Which lines in the data below contain the word "textbf"? Pull each of them out.

★ ★ ★ ★ ★

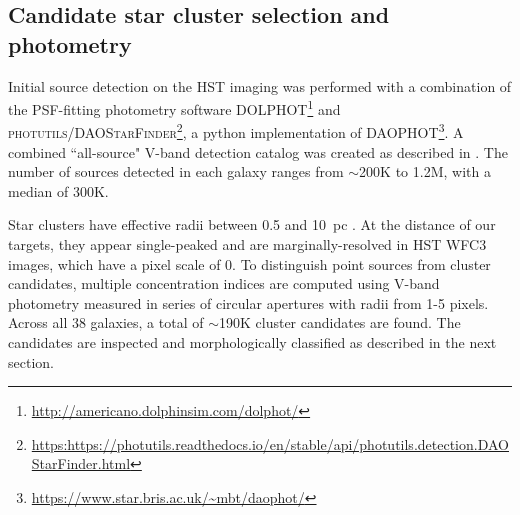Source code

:\documentclass[linenumbers]{aastex63}
\begin{document}
\subsection{Candidate star cluster selection and photometry}\label{ssect:select_photo}

Initial source detection \citep{thilker_phangs-hst_2022} on the HST imaging was performed with a combination of the PSF-fitting photometry software \textsc{DOLPHOT}\footnote{\url{http://americano.dolphinsim.com/dolphot/}} \citep[v2.0,][]{dolphin_dolphot_2016} and \textsc{photutils/DAOStarFinder}\footnote{\url{https:https://photutils.readthedocs.io/en/stable/api/photutils.detection.DAOStarFinder.html}}\citep[][]{bradley_astropyphotutils_2023}, a python implementation of \textsc{DAOPHOT}\footnote{\url{https://www.star.bris.ac.uk/~mbt/daophot/}}\citep[v1.3-2][]{stetson_daophot_1987}. A combined ``all-source" V-band detection catalog was created as described in \citet{thilker_phangs-hst_2022}. The number of sources detected in each galaxy ranges from $\sim$200K to 1.2M, with a median of 300K.




Star clusters have effective radii between 0.5 and 10~pc \citep{portegies_zwart_young_2010,ryon_effective_2017,krumholz_star_2019,brown_radii_2021}. At the distance of our targets, they appear single-peaked and are marginally-resolved in HST WFC3 images, which have a pixel scale of 0.  To distinguish point sources from cluster candidates, multiple concentration indices \citep[MCI, ][]{thilker_phangs-hst_2022} are computed using V-band photometry measured in series of circular apertures with radii from 1-5 pixels.  Across all 38 galaxies, a total of $\sim$190K cluster candidates are found.  The candidates are inspected and morphologically classified as described in the next section.  
\end{document}
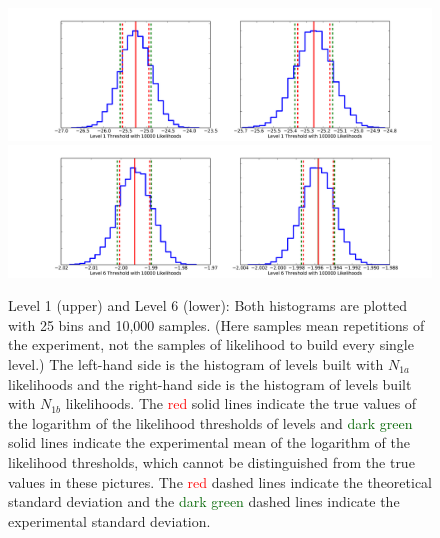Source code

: \documentclass[letterpaper, preprint]{aastex}
\begin{document}
\begin{figure}[h]
 \includegraphics[width=0.99\linewidth]{level1.pdf}\\
 \includegraphics[width=0.99\linewidth]{level6.pdf}
 \caption{Level 1 (upper) and Level 6 (lower): Both histograms are plotted with 25 bins and 10,000 samples. (Here samples mean repetitions of the experiment, not the samples of likelihood to build every single level.) The left-hand side is the histogram of levels built with $N_{1a}$ likelihoods and the right-hand side is the histogram of levels built with $N_{1b}$ likelihoods. The \textcolor{red}{red} solid lines indicate the true values of the logarithm of the likelihood thresholds of levels and \textcolor{darkgreen}{dark green} solid lines indicate the experimental mean of the logarithm of the likelihood thresholds, which cannot be distinguished from the true values in these pictures. The \textcolor{red}{red} dashed lines indicate the theoretical standard deviation and the \textcolor{darkgreen}{dark green} dashed lines indicate the experimental standard deviation.}
 \label{fig:level1-6}
\end{figure}
\end{document}
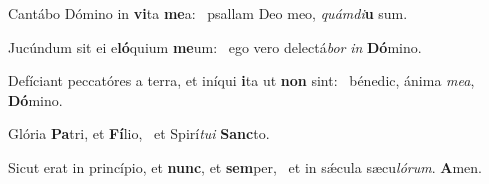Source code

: \item Cantábo Dómino in \textbf{vi}ta \textbf{me}a:~\psstar{} psallam Deo meo, \textit{quámdi}\textbf{u} sum.
\item Jucúndum sit ei e\textbf{ló}quium \textbf{me}um:~\psstar{} ego vero delectá\textit{bor} \textit{in} \textbf{Dó}mino.
\item Defíciant peccatóres a terra, et iníqui \textbf{i}ta ut \textbf{non} sint:~\psstar{} bénedic, ánima \textit{mea}, \textbf{Dó}mino.
\item Glória \textbf{Pa}tri, et \textbf{Fí}lio,~\psstar{} et Spirí\textit{tui} \textbf{Sanc}to.
\item Sicut erat in princípio, et \textbf{nunc}, et \textbf{sem}per,~\psstar{} et in sǽcula sæcu\textit{lórum}. \textbf{A}men.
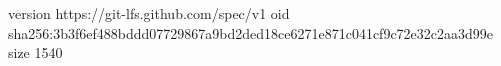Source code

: version https://git-lfs.github.com/spec/v1
oid sha256:3b3f6ef488bddd07729867a9bd2ded18ce6271e871c041cf9c72e32c2aa3d99e
size 1540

★ ★ ★ ★ ★

_REPLY:_
: \item Cantábo Dómino in \textbf{vi}ta \textbf{me}a:~\psstar{} psallam Deo meo, \textit{quámdi}\textbf{u} sum.
\item Jucúndum sit ei e\textbf{ló}quium \textbf{me}um:~\psstar{} ego vero delectá\textit{bor} \textit{in} \textbf{Dó}mino.
\item Defíciant peccatóres a terra, et iníqui \textbf{i}ta ut \textbf{non} sint:~\psstar{} bénedic, ánima \textit{mea}, \textbf{Dó}mino.
\item Glória \textbf{Pa}tri, et \textbf{Fí}lio,~\psstar{} et Spirí\textit{tui} \textbf{Sanc}to.
\item Sicut erat in princípio, et \textbf{nunc}, et \textbf{sem}per,~\psstar{} et in sǽcula sæcu\textit{lórum}. \textbf{A}men.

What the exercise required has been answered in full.